What you will do: Scan the material and copy every line in which "Marco" appears.

Data supplied:
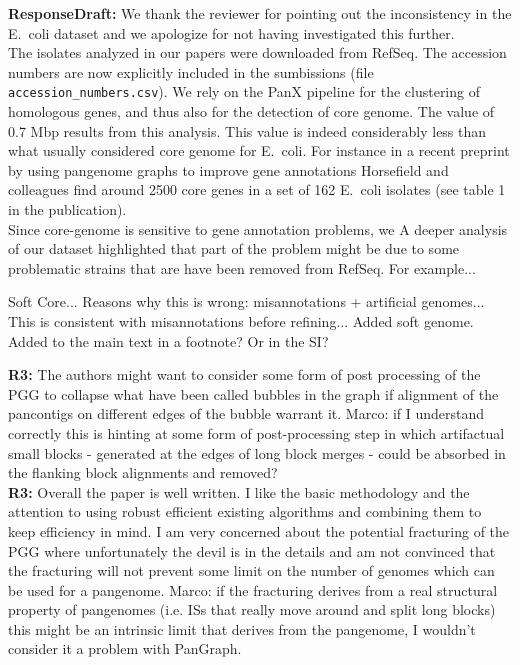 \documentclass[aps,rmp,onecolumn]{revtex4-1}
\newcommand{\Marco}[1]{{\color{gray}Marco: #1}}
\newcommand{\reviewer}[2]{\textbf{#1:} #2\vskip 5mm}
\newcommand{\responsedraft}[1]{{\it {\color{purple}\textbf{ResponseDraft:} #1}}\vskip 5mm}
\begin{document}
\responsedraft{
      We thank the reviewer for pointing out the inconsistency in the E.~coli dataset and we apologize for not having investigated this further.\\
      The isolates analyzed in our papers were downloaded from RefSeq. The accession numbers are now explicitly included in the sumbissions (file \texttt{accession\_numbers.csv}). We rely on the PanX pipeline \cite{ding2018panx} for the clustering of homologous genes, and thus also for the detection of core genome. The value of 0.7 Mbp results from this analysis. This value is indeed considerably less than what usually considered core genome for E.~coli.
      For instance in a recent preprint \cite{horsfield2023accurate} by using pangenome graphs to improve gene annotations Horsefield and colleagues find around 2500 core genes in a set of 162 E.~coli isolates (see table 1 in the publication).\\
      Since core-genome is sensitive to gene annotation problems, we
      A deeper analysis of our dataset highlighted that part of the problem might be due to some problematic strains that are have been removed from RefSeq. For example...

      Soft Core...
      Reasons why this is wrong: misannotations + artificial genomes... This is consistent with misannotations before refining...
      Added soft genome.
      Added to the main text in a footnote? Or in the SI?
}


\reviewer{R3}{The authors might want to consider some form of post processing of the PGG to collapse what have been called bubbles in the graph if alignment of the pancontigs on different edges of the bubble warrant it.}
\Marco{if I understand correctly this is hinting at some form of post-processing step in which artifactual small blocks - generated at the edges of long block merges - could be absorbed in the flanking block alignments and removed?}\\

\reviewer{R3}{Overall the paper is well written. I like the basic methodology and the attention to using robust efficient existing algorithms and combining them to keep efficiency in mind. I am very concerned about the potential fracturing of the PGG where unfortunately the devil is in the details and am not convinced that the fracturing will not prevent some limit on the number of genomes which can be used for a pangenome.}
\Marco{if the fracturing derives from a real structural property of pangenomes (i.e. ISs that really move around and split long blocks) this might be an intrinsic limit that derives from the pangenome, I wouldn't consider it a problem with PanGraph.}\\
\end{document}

Response area:
\newcommand{\Marco}[1]{{\color{gray}Marco: #1}}
\Marco{if I understand correctly this is hinting at some form of post-processing step in which artifactual small blocks - generated at the edges of long block merges - could be absorbed in the flanking block alignments and removed?}\\
\Marco{if the fracturing derives from a real structural property of pangenomes (i.e. ISs that really move around and split long blocks) this might be an intrinsic limit that derives from the pangenome, I wouldn't consider it a problem with PanGraph.}\\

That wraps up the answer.